[Stored data entries]
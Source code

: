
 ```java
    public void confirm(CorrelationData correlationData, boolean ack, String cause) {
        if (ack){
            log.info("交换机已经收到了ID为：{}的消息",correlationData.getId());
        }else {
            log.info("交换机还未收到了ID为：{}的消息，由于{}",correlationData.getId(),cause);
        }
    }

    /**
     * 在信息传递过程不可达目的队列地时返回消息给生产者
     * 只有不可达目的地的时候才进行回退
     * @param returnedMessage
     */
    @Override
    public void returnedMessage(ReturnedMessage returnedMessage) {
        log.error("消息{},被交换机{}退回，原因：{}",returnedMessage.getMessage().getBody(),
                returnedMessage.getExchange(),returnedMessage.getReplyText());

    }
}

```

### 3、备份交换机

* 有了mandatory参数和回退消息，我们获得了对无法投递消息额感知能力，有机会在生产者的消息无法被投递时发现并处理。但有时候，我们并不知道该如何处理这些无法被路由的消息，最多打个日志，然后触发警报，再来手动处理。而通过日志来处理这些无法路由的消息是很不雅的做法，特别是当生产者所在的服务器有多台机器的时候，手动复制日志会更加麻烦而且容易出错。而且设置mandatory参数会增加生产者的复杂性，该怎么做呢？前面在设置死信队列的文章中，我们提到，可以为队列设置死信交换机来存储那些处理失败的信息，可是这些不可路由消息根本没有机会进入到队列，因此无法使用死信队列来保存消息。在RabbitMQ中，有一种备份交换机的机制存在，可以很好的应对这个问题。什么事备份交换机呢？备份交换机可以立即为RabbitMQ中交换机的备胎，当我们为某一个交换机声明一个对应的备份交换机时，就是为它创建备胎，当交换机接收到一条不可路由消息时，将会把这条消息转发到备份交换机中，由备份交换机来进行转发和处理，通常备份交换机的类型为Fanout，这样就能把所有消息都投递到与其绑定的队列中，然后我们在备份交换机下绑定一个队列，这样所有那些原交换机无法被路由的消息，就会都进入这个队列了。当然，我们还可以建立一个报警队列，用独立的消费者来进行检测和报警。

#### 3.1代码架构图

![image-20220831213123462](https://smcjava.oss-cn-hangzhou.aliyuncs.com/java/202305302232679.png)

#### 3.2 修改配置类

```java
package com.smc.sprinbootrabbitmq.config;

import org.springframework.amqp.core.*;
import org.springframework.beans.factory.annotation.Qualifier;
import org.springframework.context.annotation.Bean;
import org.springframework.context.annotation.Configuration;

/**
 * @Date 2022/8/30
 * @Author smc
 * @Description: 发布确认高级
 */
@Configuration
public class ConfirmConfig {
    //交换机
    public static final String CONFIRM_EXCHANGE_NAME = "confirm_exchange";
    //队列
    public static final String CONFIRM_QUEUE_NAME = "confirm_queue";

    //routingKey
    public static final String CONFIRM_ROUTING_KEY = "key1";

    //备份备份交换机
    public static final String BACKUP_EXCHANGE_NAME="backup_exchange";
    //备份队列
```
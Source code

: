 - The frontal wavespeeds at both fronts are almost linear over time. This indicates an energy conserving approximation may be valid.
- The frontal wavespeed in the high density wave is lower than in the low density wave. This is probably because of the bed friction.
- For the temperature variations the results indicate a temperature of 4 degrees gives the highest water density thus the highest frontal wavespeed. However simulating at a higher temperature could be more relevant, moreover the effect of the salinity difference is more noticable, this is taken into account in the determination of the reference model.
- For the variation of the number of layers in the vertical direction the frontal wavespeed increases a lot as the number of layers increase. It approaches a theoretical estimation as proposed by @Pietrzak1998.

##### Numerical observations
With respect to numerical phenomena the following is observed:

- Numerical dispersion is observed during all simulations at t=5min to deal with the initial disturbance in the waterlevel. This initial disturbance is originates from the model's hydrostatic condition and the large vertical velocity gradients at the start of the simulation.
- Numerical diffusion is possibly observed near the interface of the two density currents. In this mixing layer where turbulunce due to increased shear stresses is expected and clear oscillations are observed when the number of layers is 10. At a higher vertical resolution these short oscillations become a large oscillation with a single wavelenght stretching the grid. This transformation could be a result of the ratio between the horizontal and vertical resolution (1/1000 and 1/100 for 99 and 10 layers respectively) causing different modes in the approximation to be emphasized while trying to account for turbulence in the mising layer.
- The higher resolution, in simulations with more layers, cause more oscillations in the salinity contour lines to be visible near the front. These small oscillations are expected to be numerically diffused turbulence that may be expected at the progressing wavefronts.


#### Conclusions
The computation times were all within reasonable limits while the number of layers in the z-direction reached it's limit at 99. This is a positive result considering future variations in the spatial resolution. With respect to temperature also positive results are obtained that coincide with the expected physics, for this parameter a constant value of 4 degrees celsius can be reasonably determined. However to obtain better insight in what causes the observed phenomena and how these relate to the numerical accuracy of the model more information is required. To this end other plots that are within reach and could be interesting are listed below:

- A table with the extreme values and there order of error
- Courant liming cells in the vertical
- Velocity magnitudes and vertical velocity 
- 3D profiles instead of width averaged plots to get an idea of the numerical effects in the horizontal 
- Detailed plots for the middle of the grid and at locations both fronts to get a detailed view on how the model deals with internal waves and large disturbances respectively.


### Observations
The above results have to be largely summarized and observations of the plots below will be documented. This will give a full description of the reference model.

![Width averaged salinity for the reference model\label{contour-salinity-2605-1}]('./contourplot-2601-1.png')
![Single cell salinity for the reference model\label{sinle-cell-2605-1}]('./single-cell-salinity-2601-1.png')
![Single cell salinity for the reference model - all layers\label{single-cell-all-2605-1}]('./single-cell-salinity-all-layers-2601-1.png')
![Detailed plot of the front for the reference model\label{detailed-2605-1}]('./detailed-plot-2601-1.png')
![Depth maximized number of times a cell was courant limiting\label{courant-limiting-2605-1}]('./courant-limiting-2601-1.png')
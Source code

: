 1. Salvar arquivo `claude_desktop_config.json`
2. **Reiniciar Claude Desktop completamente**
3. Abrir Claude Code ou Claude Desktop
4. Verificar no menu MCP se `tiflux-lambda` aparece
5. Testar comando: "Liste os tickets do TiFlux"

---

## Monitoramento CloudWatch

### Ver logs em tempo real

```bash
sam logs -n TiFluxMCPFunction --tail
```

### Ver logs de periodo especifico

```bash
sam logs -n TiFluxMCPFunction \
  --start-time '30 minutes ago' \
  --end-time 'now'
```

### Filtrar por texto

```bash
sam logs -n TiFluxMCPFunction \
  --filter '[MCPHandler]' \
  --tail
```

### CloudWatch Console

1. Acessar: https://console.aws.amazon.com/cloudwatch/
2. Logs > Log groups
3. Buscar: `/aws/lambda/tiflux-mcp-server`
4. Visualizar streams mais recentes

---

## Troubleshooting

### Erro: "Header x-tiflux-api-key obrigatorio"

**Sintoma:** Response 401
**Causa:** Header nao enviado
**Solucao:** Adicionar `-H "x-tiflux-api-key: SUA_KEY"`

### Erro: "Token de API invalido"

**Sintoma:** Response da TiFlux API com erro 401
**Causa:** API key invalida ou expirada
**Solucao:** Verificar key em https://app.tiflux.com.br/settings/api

WORK INSTRUCTION:
For each line in the entries that holds "Sintoma", return that line.

ANSWER TO THE PROBLEM:
**Sintoma:** Response 401
**Sintoma:** Response da TiFlux API com erro 401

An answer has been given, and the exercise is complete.